Table 5 Total antioxidant capacity (TAC) and myeloperoxidase (MPO) levels kidney and testes tissues in different experimental groups

Histological and morphometric evaluation of renal tissue

The examination of renal tissue sections from control (G1) and SAME-treated rats (G2) revealed intact nephron structures characterized by regular in shape and size renal corpuscles, proximal and distal convoluted tubules, and collecting tubules (Fig. 1). The renal corpuscle has a central glomerulus tuft surrounded by Bowman's capsule, while renal tubules include proximal convoluted tubules, distal convoluted tubules, and collecting tubules. One epithelial cell layer surrounds a central lumen in these tubules (Fig. 2A and B).

Fig. 1
figure 1

Morphometric analysis of renal tissue in different experimental groups. (A) A low magnification light micrograph of renal tissue of rats showing renal corpuscle (RC) and collecting tubules (CT) (H&E – X100). Histograms (B-G) showing the area of renal corpuscle (B), glomerulus tuft area (C), bowman’s space area (D), proximal convoluted tubule area (E), distal convoluted tubule area (F) and collecting tubules area (G) in different experimental groups. Notice a significant increase in the renal corpuscle area, glomeruli tufts, bowman’s space, and renal tubules in the GEN-treated group compared to the control and SAME-treated groups. SAME, Sarcophyton acutum methanol extract; GEN, Gentamicin. Anova results are represented as means ± SD, *p < 0.05, **P < 0.01 and ***P < 0.001. while # represents significant difference compared to GEN + SAME-treated groups (#p < 0.05, ##p < 0.01, ###p < 0.001)

Fig. 2
figure 2

Ameliorative Effect of SAME on GEN-induced kidney injury in rats (H&E X400). Control (A) and SAME-treated (B) kidney sections showing normal kidney structure of glomerulus (G), surrounded by Bowman’s space (BS) and Bowman's capsule (BC) and renal tubules (PCT: Proximal convoluted tubules (PCT), distal convoluted tubule (DCT) and Collecting tubules (CT). (C–D) GEN-treated kidney sections showing glomerulus collapse and Bowman's space dilation (star), renal tubules hypertrophic degeneration (head arrow), severe tubular necrosis (TN), formation of hyaline cast (HC), interstitial lymphocytes infiltration (LI). (E) GEN + SAME treated renal section showing normal glomerulus (G) surrounded by Bowman’s space (BS), tubular hypertrophic degeneration (Head arrows), cytoplasmic vacuolization (V), regular Proximal convoluted tubules (PCT), and distal convoluted tubule (DCT). SAME, Sarcophyton acutum methanol extract; GEN, Gentamicin

In contrast, renal tissue from GEN-treated rats (G3) exhibited notable tissue damage, with significant increases in the size of renal corpuscles, hypertrophy of glomeruli tufts, dilation of Bowman's space, and expansion of tubules compared to control and SAME-treated rats (Fig. 1). Additionally, renal corpuscles showed collapsed glomeruli tufts, while renal tubules displayed severe epithelial lining hypertrophy and necrosis (Fig. 2C and D). GEN injection (G3) also led to a significant increase in interstitial leucocyte infiltration and the formation of tubular hyaline casts. Due to tubular rupture, some hyaline casts were also identified as intermixed with inflammatory cells in the interstitium (Fig. 2D).

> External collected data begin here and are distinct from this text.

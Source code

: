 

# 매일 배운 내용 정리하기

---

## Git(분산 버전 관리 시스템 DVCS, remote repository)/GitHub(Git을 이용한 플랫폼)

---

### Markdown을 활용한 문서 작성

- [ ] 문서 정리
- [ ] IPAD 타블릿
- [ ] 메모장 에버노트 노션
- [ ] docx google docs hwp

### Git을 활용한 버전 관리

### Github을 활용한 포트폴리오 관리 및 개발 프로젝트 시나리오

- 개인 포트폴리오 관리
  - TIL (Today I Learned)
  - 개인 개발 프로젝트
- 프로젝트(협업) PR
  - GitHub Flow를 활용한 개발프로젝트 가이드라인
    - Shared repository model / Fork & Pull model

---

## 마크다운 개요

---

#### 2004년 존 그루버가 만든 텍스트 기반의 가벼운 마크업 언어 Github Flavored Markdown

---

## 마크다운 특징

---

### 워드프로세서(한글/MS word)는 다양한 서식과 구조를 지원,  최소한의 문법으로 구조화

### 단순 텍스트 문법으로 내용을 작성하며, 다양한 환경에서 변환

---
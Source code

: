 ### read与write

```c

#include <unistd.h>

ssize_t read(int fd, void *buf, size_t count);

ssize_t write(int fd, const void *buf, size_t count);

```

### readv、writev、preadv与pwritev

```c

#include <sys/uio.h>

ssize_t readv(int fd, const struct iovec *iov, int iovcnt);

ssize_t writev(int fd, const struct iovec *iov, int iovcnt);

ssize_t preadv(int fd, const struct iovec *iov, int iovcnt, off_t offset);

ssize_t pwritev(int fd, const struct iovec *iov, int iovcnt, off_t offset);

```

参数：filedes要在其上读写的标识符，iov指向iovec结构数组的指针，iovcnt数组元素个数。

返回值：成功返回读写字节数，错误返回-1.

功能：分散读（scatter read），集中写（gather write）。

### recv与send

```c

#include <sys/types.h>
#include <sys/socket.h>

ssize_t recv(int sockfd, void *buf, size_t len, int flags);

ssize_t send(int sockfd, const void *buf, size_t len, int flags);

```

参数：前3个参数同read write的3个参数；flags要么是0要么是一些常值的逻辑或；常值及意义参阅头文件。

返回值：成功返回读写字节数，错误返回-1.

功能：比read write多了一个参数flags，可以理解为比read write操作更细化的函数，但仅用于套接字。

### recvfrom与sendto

Administering SAME with GEN (G4) ameliorates the damaging effects of GEN, as evidenced by mild swelling of renal corpuscles and insignificant expansion of renal tubules (Fig. 1). Furthermore, there was a reduction in tubular epithelial vacuolization and hypertrophy, along with the prevention of tubular hyaline deposition and leucocyte infiltration (Fig. 2E).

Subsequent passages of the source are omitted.